On the cAdvisor Prometheus documentation page (https://github.com/google/cadvisor/blob/master/docs/storage/prometheus.md) it lists the various metrics that are available. There are some differences between the set of metrics that Prometheus "knows" about in the cluster vs. the set listed in the above link, but I'm guessing this could be due to differences in the versions of cAdvisor.
What's more important to me at this point is the fact that there are a number of metrics that are not being scraped by Prometheus. This phenomenon extends beyond cAdvisor, but I'll focus just on the cAdvisor relevant metrics.
The following metrics are "known" by our instance of Prometheus and are listed in the link above. None of them are being scraped by Prometheus - I get an empty query result. As far as I can tell, the remaining "cAdvisor metrics" do return a result.
container_cpu_cfs_throttled_seconds_total
container_cpu_load_average_10s
container_cpu_system_seconds_total
container_cpu_user_seconds_total
container_file_descriptors
container_fs_io_current
container_fs_io_time_seconds_total
container_fs_io_time_weighted_seconds_total
container_fs_reads_merged_total
container_fs_sector_reads_total
container_fs_sector_writes_total
container_fs_writes_merged_total
container_memory_mapped_file
container_memory_swap
container_spec_cpu_period
container_spec_cpu_quota
container_spec_cpu_shares
container_spec_memory_limit_bytes
container_spec_memory_reservation_limit_bytes
container_spec_memory_swap_limit_bytes
container_tasks_state
container_threads_max
Why are there so many metrics that are not being scraped? In many cases, there seem to be related metrics, where some are scraped and some are never scraped. An example: container_threads is scraped, while container_threads_max is not.

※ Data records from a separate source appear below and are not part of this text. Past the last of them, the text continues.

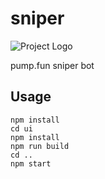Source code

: # sniper
![Project Logo](images/halo_sniper.avif)

pump.fun sniper bot

## Usage
```
npm install
cd ui
npm install
npm run build
cd ..
npm start
```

I'm assuming that metrics that start with container are cAdvisor metrics, but maybe I'm mistaken. Could it be that the metrics I see being scraped are defined somewhere else and that ones not being scraped are "real" cAdvisor metrics and they're perhaps not being scraped because either cAdvisor is not installed, or metrics for cAdvisor have not been enabled?
UPDATE:
A comment from @DazWilkin may have directed me to information that might explain some of the unscraped metrics.

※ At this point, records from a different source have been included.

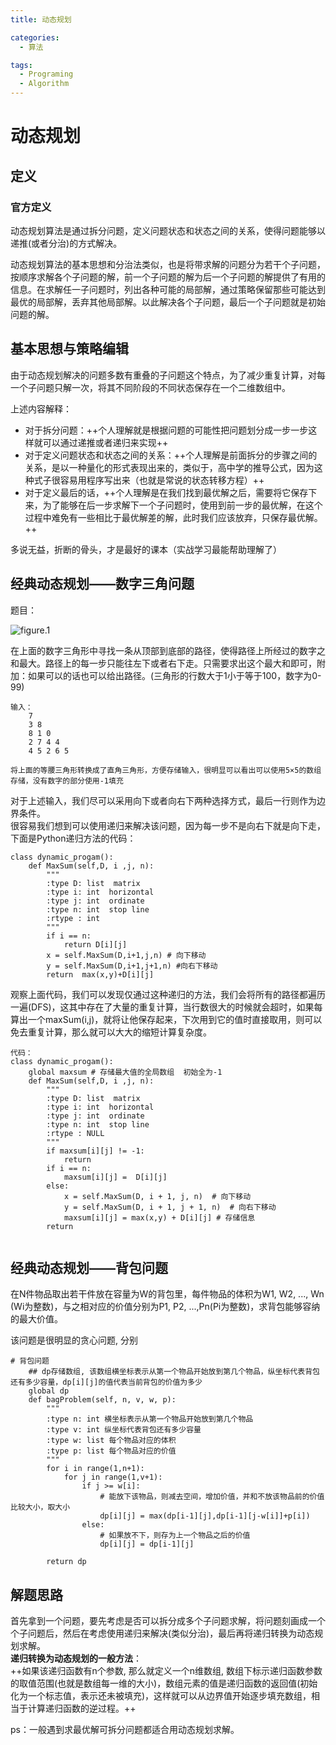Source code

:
```yaml
---
title: 动态规划

categories:
  - 算法

tags:
  - Programing
  - Algorithm
---
```


# 动态规划
## 定义
### 官方定义
动态规划算法是通过拆分问题，定义问题状态和状态之间的关系，使得问题能够以递推(或者分治)的方式解决。  

动态规划算法的基本思想和分治法类似，也是将带求解的问题分为若干个子问题，按顺序求解各个子问题的解，前一个子问题的解为后一个子问题的解提供了有用的信息。在求解任一子问题时，列出各种可能的局部解，通过策略保留那些可能达到最优的局部解，丢弃其他局部解。以此解决各个子问题，最后一个子问题就是初始问题的解。  

## 基本思想与策略编辑
由于动态规划解决的问题多数有重叠的子问题这个特点，为了减少重复计算，对每一个子问题只解一次，将其不同阶段的不同状态保存在一个二维数组中。  

上述内容解释：  
- 对于拆分问题：++个人理解就是根据问题的可能性把问题划分成一步一步这样就可以通过递推或者递归来实现++
- 对于定义问题状态和状态之间的关系：++个人理解是前面拆分的步骤之间的关系，是以一种量化的形式表现出来的，类似于，高中学的推导公式，因为这种式子很容易用程序写出来（也就是常说的状态转移方程）++
- 对于定义最后的话，++个人理解是在我们找到最优解之后，需要将它保存下来，为了能够在后一步求解下一个子问题时，使用到前一步的最优解，在这个过程中难免有一些相比于最优解差的解，此时我们应该放弃，只保存最优解。++

多说无益，折断的骨头，才是最好的课本（实战学习最能帮助理解了）  

## 经典动态规划——数字三角问题
题目：

![figure.1](https://gitee.com/zyp521/upload_image/raw/master/BsPB8D.png)

在上面的数字三角形中寻找一条从顶部到底部的路径，使得路径上所经过的数字之和最大。路径上的每一步只能往左下或者右下走。只需要求出这个最大和即可，附加：如果可以的话也可以给出路径。(三角形的行数大于1小于等于100，数字为0-99)  

```
输入：
    7
    3 8
    8 1 0
    2 7 4 4
    4 5 2 6 5

将上面的等腰三角形转换成了直角三角形，方便存储输入，很明显可以看出可以使用5×5的数组存储，没有数字的部分使用-1填充
```

对于上述输入，我们尽可以采用向下或者向右下两种选择方式，最后一行则作为边界条件。  
很容易我们想到可以使用递归来解决该问题，因为每一步不是向右下就是向下走，下面是Python递归方法的代码：

```
class dynamic_progam():
    def MaxSum(self,D, i ,j, n):
        """
        :type D: list  matrix
        :type i: int  horizontal
        :type j: int  ordinate
        :type n: int  stop line
        :rtype : int
        """
        if i == n:
            return D[i][j]
        x = self.MaxSum(D,i+1,j,n) # 向下移动
        y = self.MaxSum(D,i+1,j+1,n) #向右下移动
        return  max(x,y)+D[i][j]
```

观察上面代码，我们可以发现仅通过这种递归的方法，我们会将所有的路径都遍历一遍(DFS)，这其中存在了大量的重复计算，当行数很大的时候就会超时，如果每算出一个maxSum(i,j)，就将让他保存起来，下次用到它的值时直接取用，则可以免去重复计算，那么就可以大大的缩短计算复杂度。  

```
代码：
class dynamic_progam():
    global maxsum # 存储最大值的全局数组  初始全为-1
    def MaxSum(self,D, i ,j, n):
        """
        :type D: list  matrix
        :type i: int  horizontal
        :type j: int  ordinate
        :type n: int  stop line
        :rtype : NULL
        """
        if maxsum[i][j] != -1:
            return
        if i == n:
            maxsum[i][j] =  D[i][j]
        else:
            x = self.MaxSum(D, i + 1, j, n)  # 向下移动
            y = self.MaxSum(D, i + 1, j + 1, n)  # 向右下移动
            maxsum[i][j] = max(x,y) + D[i][j] # 存储信息
        return


```

## 经典动态规划——背包问题
在N件物品取出若干件放在容量为W的背包里，每件物品的体积为W1, W2, ..., Wn (Wi为整数)，与之相对应的价值分别为P1, P2, ...,Pn(Pi为整数)，求背包能够容纳的最大价值。  

该问题是很明显的贪心问题, 分别

```
# 背包问题
    ## dp存储数组, 该数组横坐标表示从第一个物品开始放到第几个物品，纵坐标代表背包还有多少容量，dp[i][j]的值代表当前背包的价值为多少
    global dp
    def bagProblem(self, n, v, w, p):
        """
        :type n: int 横坐标表示从第一个物品开始放到第几个物品
        :type v: int 纵坐标代表背包还有多少容量
        :type w: list 每个物品对应的体积
        :type p: list 每个物品对应的价值
        """
        for i in range(1,n+1):
            for j in range(1,v+1):
                if j >= w[i]:
                    # 能放下该物品，则减去空间，增加价值，并和不放该物品前的价值比较大小，取大小
                    dp[i][j] = max(dp[i-1][j],dp[i-1][j-w[i]]+p[i])
                else:
                    # 如果放不下，则存为上一个物品之后的价值
                    dp[i][j] = dp[i-1][j]
        
        return dp
```

## 解题思路
首先拿到一个问题，要先考虑是否可以拆分成多个子问题求解，将问题刻画成一个个子问题后，然后在考虑使用递归来解决(类似分治)，最后再将递归转换为动态规划求解。  
**递归转换为动态规划的一般方法**：  
++如果该递归函数有n个参数, 那么就定义一个n维数组, 数组下标示递归函数参数的取值范围(也就是数组每一维的大小)，数组元素的值是递归函数的返回值(初始化为一个标志值，表示还未被填充)，这样就可以从边界值开始逐步填充数组，相当于计算递归函数的逆过程。++    

ps：一般遇到求最优解可拆分问题都适合用动态规划求解。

I took a look at my Prometheus "kubelet" ServiceMonitor and found a "drop" list that seems to match the list of unscraped metrics listed above. Below is the relevant section.
- bearerTokenFile: /var/run/secrets/kubernetes.io/serviceaccount/token
honorLabels: true
metricRelabelings:
- action: drop
regex: container_cpu_(cfs_throttled_seconds_total|load_average_10s|system_seconds_total|user_seconds_total)
sourceLabels:
- __name__
- action: drop
regex: container_fs_(io_current|io_time_seconds_total|io_time_weighted_seconds_total|reads_merged_total|sector_reads_total|sector_writes_total|writes_merged_total)
sourceLabels:
- __name__
- action: drop
regex: container_memory_(mapped_file|swap)
sourceLabels:
- __name__
- action: drop
regex: container_(file_descriptors|tasks_state|threads_max)
sourceLabels:
- __name__
- action: drop
regex: container_spec.*
sourceLabels:
- __name__
- action: drop
regex: .+;
sourceLabels:
- id
- pod
path: /metrics/cadvisor
port: https-metrics
relabelings:
- action: replace
sourceLabels:
- __metrics_path__
targetLabel: metrics_path
scheme: https
tlsConfig:
caFile: /var/run/secrets/kubernetes.io/serviceaccount/ca.crt
insecureSkipVerify: true
I'm a little concerned with the last action block, which looks like it will drop everything. Maybe I'm interpreting the RegEx incorrectly. I'll also have to say I don't know the significance of the sourceLabels section.